I do this on our railroad. It is done using a 555 timing chip to activate a relay that turns off the power to that section of track. A magnet mounted under the engine triggers a reed switch that triggers the chip. With proper component selection, the circuit can be activated from milliseconds to weeks. You can either buy a 555 timer kit, or make your own for a few dollars using Internet surplus parts. Do a search for 555 chips for a wealth of information.


----------



## lkydvl (Jan 2, 2008)

stop watch and hand on power controller?


----------



## Del Tapparo (Jan 4, 2008)

Posted By Totalwrecker on 15 Oct 2010 07:59 AM 
Check; G Scale Graphics Critter control or the Railboss. Magnets on track keys stops. 
Del is an advertiser here and a nice guy to work with. 
John 


Very easily done with the RailBoss, but it is battery power only unless you want to make your own mods. Statistically controlled station stops. i.e. you never know when it will stop, you just know it will stop X% of the time. X is programmable. Visitors can't figure it out and they love it. I love it too, because it makes continuous running of trains interesting.


----------



## gtrainman (Jan 5, 2008)

Hi,
I would recommend the Station Master!

http://www.rr-concepts.com/sm1.shtml 

I have a couple of these on my outdoor layout.
They work great. There are several others here on MLS that also use the RR-Concepts units.
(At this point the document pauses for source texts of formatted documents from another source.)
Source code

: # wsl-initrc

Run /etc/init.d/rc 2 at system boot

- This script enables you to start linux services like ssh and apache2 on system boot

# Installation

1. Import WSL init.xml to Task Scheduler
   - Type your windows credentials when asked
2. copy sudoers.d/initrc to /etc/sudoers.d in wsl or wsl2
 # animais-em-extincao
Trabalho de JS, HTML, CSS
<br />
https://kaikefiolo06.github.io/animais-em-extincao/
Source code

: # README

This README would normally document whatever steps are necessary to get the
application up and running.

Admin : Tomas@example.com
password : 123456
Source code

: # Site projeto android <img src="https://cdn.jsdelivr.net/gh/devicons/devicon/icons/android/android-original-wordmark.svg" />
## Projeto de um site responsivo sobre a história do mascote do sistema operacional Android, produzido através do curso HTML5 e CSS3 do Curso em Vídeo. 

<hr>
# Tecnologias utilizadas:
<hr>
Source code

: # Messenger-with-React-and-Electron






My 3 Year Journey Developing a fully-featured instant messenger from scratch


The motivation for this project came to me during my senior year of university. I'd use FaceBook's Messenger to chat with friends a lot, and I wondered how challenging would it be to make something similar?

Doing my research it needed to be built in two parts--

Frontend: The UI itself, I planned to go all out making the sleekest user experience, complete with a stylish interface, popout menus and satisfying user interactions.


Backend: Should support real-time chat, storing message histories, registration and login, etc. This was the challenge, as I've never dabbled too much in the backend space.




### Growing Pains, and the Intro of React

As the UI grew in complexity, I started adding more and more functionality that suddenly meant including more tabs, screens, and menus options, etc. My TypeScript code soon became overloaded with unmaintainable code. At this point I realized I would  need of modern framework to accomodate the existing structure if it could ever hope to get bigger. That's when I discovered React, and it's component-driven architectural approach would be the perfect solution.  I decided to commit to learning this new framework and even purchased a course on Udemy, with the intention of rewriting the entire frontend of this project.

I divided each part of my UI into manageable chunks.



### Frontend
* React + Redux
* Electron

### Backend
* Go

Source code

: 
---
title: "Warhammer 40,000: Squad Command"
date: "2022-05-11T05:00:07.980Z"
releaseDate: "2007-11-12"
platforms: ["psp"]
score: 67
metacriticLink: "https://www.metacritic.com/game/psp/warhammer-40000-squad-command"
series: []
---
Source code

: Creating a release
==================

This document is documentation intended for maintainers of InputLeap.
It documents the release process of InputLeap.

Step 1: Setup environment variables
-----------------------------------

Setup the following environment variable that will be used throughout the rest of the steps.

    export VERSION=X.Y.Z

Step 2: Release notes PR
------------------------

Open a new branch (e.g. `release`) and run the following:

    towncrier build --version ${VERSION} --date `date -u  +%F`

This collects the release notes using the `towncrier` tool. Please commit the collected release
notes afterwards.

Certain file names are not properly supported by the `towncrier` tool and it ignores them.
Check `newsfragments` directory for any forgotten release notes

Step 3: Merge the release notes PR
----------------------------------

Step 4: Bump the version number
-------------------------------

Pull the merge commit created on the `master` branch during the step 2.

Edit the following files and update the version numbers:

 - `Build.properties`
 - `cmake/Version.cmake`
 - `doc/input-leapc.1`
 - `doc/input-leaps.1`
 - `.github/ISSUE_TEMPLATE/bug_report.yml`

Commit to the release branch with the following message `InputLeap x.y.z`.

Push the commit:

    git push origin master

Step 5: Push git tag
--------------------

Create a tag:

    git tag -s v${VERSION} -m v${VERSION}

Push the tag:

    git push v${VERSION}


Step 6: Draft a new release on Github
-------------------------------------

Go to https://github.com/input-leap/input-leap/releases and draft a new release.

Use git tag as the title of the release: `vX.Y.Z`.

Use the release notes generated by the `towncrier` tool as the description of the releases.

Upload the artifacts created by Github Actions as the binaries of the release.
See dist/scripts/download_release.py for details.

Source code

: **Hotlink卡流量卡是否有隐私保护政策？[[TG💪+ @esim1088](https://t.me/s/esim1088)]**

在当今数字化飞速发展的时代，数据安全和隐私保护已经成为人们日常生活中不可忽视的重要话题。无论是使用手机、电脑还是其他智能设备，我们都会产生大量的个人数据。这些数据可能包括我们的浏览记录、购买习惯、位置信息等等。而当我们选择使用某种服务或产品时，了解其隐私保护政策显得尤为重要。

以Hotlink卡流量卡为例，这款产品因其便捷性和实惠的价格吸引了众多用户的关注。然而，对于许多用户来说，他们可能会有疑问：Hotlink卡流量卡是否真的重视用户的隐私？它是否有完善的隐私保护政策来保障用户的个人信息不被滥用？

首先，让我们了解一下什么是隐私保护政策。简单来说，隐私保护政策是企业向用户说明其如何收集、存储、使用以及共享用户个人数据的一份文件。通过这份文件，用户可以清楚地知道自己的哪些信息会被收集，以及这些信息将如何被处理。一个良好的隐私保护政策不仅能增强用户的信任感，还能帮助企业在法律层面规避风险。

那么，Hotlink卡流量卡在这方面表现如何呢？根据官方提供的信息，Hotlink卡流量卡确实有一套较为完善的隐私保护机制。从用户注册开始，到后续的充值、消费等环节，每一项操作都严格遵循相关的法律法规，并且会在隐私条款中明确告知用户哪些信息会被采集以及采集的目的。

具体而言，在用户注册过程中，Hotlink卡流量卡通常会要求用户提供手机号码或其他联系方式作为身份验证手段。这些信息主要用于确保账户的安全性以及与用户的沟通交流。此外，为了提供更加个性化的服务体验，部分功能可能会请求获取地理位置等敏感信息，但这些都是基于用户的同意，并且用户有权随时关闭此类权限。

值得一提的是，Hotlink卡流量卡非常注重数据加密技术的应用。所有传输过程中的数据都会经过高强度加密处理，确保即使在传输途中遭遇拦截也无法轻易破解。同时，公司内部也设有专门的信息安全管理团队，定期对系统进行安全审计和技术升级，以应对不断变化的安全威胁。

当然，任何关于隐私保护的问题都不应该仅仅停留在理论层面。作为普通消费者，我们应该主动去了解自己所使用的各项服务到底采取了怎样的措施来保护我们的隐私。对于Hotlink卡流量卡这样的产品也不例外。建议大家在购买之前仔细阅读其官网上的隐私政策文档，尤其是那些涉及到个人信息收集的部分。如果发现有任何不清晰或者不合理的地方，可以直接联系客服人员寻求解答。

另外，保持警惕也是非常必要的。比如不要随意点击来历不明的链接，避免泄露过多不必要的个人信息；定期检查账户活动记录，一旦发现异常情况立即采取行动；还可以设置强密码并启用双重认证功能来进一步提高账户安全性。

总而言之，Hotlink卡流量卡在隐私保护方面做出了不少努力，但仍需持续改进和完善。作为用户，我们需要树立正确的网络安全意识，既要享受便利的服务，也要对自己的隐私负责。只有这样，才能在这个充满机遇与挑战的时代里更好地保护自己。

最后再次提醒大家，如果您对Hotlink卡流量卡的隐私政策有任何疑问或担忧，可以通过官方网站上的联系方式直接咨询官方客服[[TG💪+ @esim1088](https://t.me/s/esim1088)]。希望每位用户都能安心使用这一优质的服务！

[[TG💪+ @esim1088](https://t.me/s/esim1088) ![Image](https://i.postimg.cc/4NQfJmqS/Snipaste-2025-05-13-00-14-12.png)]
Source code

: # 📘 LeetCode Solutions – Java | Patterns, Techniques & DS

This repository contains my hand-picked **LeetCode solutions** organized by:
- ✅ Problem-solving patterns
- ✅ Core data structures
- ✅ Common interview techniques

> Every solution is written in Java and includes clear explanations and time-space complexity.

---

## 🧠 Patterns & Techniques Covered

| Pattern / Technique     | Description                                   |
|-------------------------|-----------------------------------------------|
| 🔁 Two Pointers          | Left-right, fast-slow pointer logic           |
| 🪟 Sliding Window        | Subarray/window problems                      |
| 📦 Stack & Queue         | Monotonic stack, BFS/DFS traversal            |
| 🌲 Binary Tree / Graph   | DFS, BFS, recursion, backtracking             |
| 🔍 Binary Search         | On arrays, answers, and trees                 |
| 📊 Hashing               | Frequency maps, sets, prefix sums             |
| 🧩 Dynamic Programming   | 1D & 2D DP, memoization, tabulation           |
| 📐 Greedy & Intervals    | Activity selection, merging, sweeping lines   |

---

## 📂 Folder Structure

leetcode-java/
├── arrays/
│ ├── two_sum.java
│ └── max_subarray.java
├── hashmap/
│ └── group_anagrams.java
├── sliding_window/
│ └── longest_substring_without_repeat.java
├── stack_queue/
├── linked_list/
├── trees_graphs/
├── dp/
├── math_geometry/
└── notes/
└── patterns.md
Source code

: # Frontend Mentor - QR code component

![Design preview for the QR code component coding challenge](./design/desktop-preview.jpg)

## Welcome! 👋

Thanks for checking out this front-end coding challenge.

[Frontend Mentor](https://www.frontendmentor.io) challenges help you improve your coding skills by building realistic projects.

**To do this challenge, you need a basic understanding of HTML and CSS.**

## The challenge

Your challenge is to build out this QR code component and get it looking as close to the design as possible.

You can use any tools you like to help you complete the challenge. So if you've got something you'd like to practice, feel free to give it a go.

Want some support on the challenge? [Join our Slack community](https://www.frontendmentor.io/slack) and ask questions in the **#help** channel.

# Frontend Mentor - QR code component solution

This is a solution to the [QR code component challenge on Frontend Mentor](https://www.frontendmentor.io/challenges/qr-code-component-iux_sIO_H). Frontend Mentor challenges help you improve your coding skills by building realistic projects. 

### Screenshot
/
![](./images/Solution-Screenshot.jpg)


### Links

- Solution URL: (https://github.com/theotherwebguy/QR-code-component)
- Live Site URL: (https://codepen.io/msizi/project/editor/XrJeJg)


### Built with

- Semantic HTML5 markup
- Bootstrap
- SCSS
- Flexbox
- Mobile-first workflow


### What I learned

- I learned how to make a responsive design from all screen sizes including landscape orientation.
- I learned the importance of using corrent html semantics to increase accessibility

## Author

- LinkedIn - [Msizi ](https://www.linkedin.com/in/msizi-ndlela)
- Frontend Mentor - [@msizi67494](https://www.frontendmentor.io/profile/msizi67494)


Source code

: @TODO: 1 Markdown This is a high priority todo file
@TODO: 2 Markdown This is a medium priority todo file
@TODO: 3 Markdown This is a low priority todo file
Here is one way to hook it up,
http://www.rr-concepts.com/StationM...Stop.shtml

Hope this helps.


----------



## Sedda (Oct 19, 2009)

Thanks very much guys. Those were what I was looking for. At this (very) early stage I am leaning towards the stationmaster for nothing more than ease of installation (I'm not technically minded at all). The only thing with that one is that it can only go 2 laps before it stops rather than more than that. I have such a small loop of track that I really don't want it stopping at the station every other time. I wonder, if it can go 2 laps rather than one, there must be some way for it to go 4 or 5 laps. Hmmm.


----------



## Tom Bray (Jan 20, 2009)

The Split jJaw auto reverser has the ability to add separate station stops using a pair of isolators and a wire back to the controller. There doesn't appear to be any limit to the number of stops that it supports but they all use the same timer. Using diodes on the track will allow the train to stop and then turn around and go the other way which is on a separate timer.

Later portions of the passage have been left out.